Mechanical properties and interface microscopic characterisation of fibre-reinforced slag-fly ash geopolymer agglutinated iron tailings filling materials

Abstract

In order to study the deformation resistance of fibre-reinforced alkali activated slag-fly ash geopolymer agglutinated iron tailings filling materials, the mechanical properties test, scanning electron microscope (SEM) and X-ray diffraction (XRD) microscopic test are performed using the macro-micro cross-scale method. Then, the evolution law of mechanical behaviour and microstructure of samples are studied, revealing the internal relationship between macro-mechanical properties and fibre parameters. The results show that based on experimental results, as the fibre content increases, the compressive strength of the sample first increases and then decreases. When 6‰ 9-mm fibre is added to the sample, the compressive strength and flexural strength of the sample reach the maximum.
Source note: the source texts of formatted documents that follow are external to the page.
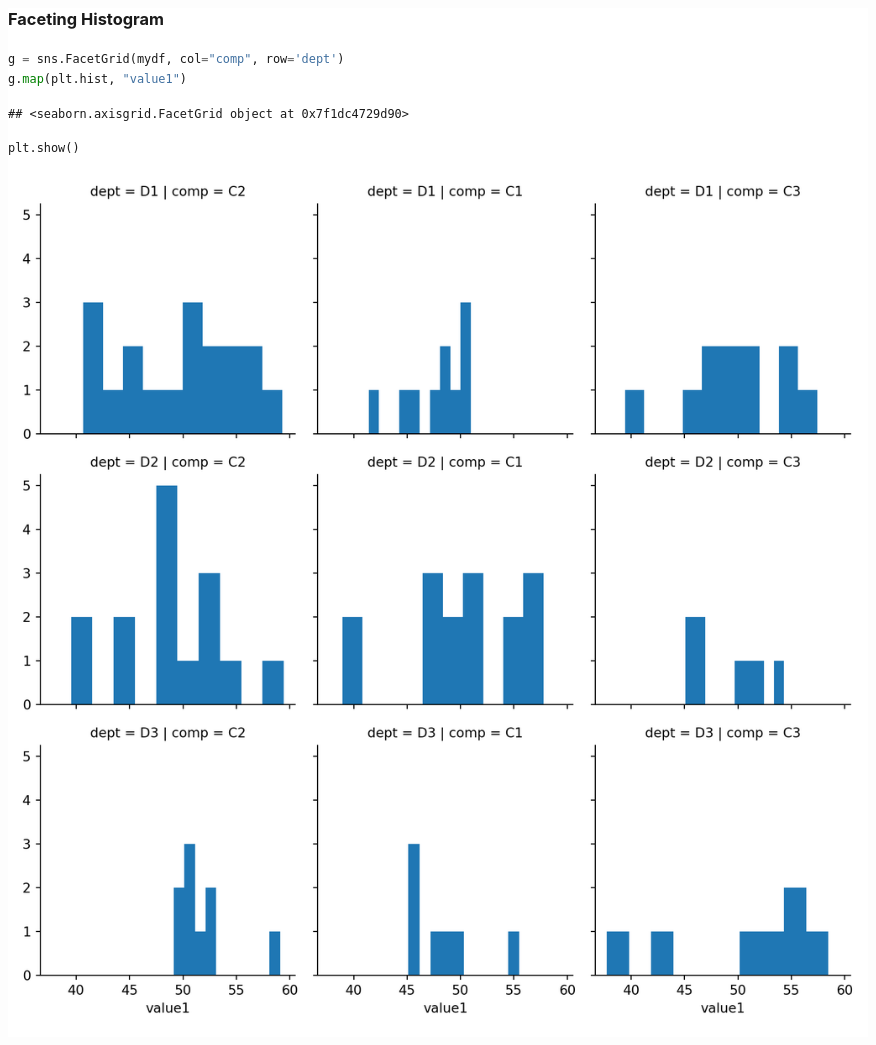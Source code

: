 ### Faceting Histogram


```python
g = sns.FacetGrid(mydf, col="comp", row='dept')
g.map(plt.hist, "value1")
```

```
## <seaborn.axisgrid.FacetGrid object at 0x7f1dc4729d90>
```

```python
plt.show()
```

<img src="04-visualization_files/figure-html/unnamed-chunk-45-1.png" width="864" />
Through SEM and XRD, it was found that fly ash and slag in an alkaline environment to generate polymerization products hydrated calcium silicate and hydrated calcium aluminosilicate filled in the basic skeleton formed by iron tailings sand particles, making the filling material more dense. When the fibre content is 4–5‰, the fibre exists as a single embedded fibre. When the fibre content is 6‰, the occurrence form shows a three-dimensional (3D) network structure, and when the fibre content exceeds 6‰, the fibre appears to be entangled in the sample. The mechanical properties of the filling material are improved by the single embedded fibre and the 3D reticular knot distribution fibre through the wrapping effect and the reticular inhibition effect, respectively. The results obtained can provide a reference for theoretical research and practical applications of polypropylene fibre-reinforced geopolymer materials.